Required work: State, as one number, how many lines in these records hold "consequences".

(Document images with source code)
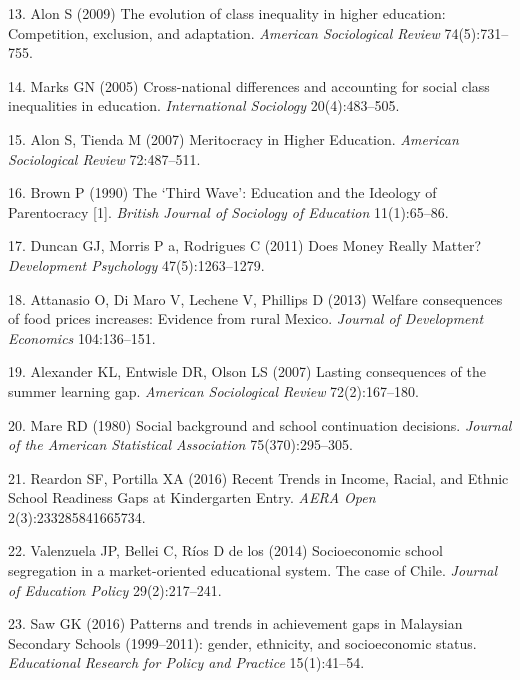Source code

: \documentclass[9pt,twocolumn,twoside,]{pnas-new}
\begin{document}
\leavevmode\hypertarget{ref-Alon2009}{}%
13. Alon S (2009) The evolution of class inequality in higher education:
Competition, exclusion, and adaptation. \emph{American Sociological
Review} 74(5):731--755.

\leavevmode\hypertarget{ref-Marks2005}{}%
14. Marks GN (2005) Cross-national differences and accounting for social
class inequalities in education. \emph{International Sociology}
20(4):483--505.

\leavevmode\hypertarget{ref-Alon2007}{}%
15. Alon S, Tienda M (2007) Meritocracy in Higher Education.
\emph{American Sociological Review} 72:487--511.

\leavevmode\hypertarget{ref-Brown1990}{}%
16. Brown P (1990) The `Third Wave': Education and the Ideology of
Parentocracy {[}1{]}. \emph{British Journal of Sociology of Education}
11(1):65--86.

\leavevmode\hypertarget{ref-Duncan2011}{}%
17. Duncan GJ, Morris P a, Rodrigues C (2011) Does Money Really Matter?
\emph{Development Psychology} 47(5):1263--1279.

\leavevmode\hypertarget{ref-Attanasio2013}{}%
18. Attanasio O, Di Maro V, Lechene V, Phillips D (2013) Welfare
consequences of food prices increases: Evidence from rural Mexico.
\emph{Journal of Development Economics} 104:136--151.

\leavevmode\hypertarget{ref-Alexander2007}{}%
19. Alexander KL, Entwisle DR, Olson LS (2007) Lasting consequences of
the summer learning gap. \emph{American Sociological Review}
72(2):167--180.

\leavevmode\hypertarget{ref-Mare1980}{}%
20. Mare RD (1980) Social background and school continuation decisions.
\emph{Journal of the American Statistical Association} 75(370):295--305.

\leavevmode\hypertarget{ref-Reardon2016}{}%
21. Reardon SF, Portilla XA (2016) Recent Trends in Income, Racial, and
Ethnic School Readiness Gaps at Kindergarten Entry. \emph{AERA Open}
2(3):233285841665734.

\leavevmode\hypertarget{ref-Valenzuela2014}{}%
22. Valenzuela JP, Bellei C, Ríos D de los (2014) Socioeconomic school
segregation in a market-oriented educational system. The case of Chile.
\emph{Journal of Education Policy} 29(2):217--241.

\leavevmode\hypertarget{ref-Saw2016}{}%
23. Saw GK (2016) Patterns and trends in achievement gaps in Malaysian
Secondary Schools (1999--2011): gender, ethnicity, and socioeconomic
status. \emph{Educational Research for Policy and Practice}
15(1):41--54.
\end{document}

Task solution: 2